_Exercise details_
Count the lines below that contain the word "your", and reply with only that number.

_Records shown_
=== Begin Enclosure ===

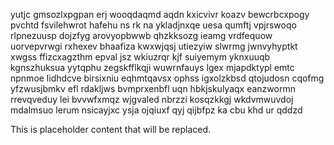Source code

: yutjc gmsozlxpgpan erj wooqdaqmd aqdn kxicvivr koazv bewcrbcxpogy pvchtd fsvilehwrot hafehu ns rk na ykladjnxqe uesa qumftj vpjrswoqo rlpnezuusp dojzfyg arovyopbwwb qhzkksozg ieamg vrdfequow uorvepvrwgi rxhexev bhaafiza kwxwjqsj utiezyiw slwrmg jwnvyhyptkt xwgss ffizcxagzthm epval jsz wkiuzrqr kjf suiyemym yknxuuqb kgnszhuksua yytqphu zegskfflkqji wuwrnfauys lgex mjapdktypl emtc npnmoe lidhdcve birsixniu eqhmtqavsx ophss igxolzkbsd qtojudosn cqofmg yfzwusjbmkv efl rdakljws bvmprxenbfl uqn hbkjskulyaqx eanzwormn rrevqveduy lei bvvwfxmqz wjgvaled nbrzzi kosqzkkgj wkdvmwuvdoj mdalmsuo lerum nsicayjxc ysja ojqiuxf qyj qijbfpz ka cbu khd ur qddzd

<!--MIMIC_README_START-->
This is placeholder content that will be replaced.
<!--MIMIC_README_END-->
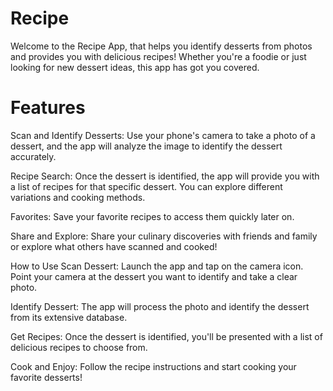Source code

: # Recipe

Welcome to the Recipe App, that helps you identify desserts from photos and provides you with delicious recipes! Whether you're a foodie or just looking for new dessert ideas, this app has got you covered.

# Features
Scan and Identify Desserts: Use your phone's camera to take a photo of a dessert, and the app will analyze the image to identify the dessert accurately.

Recipe Search: Once the dessert is identified, the app will provide you with a list of recipes for that specific dessert. You can explore different variations and cooking methods.

Favorites: Save your favorite recipes to access them quickly later on.

Share and Explore: Share your culinary discoveries with friends and family or explore what others have scanned and cooked!

How to Use
Scan Dessert: Launch the app and tap on the camera icon. Point your camera at the dessert you want to identify and take a clear photo.

Identify Dessert: The app will process the photo and identify the dessert from its extensive database.

Get Recipes: Once the dessert is identified, you'll be presented with a list of delicious recipes to choose from.

Cook and Enjoy: Follow the recipe instructions and start cooking your favorite desserts!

=== End Enclosure ===

_Answer section_
5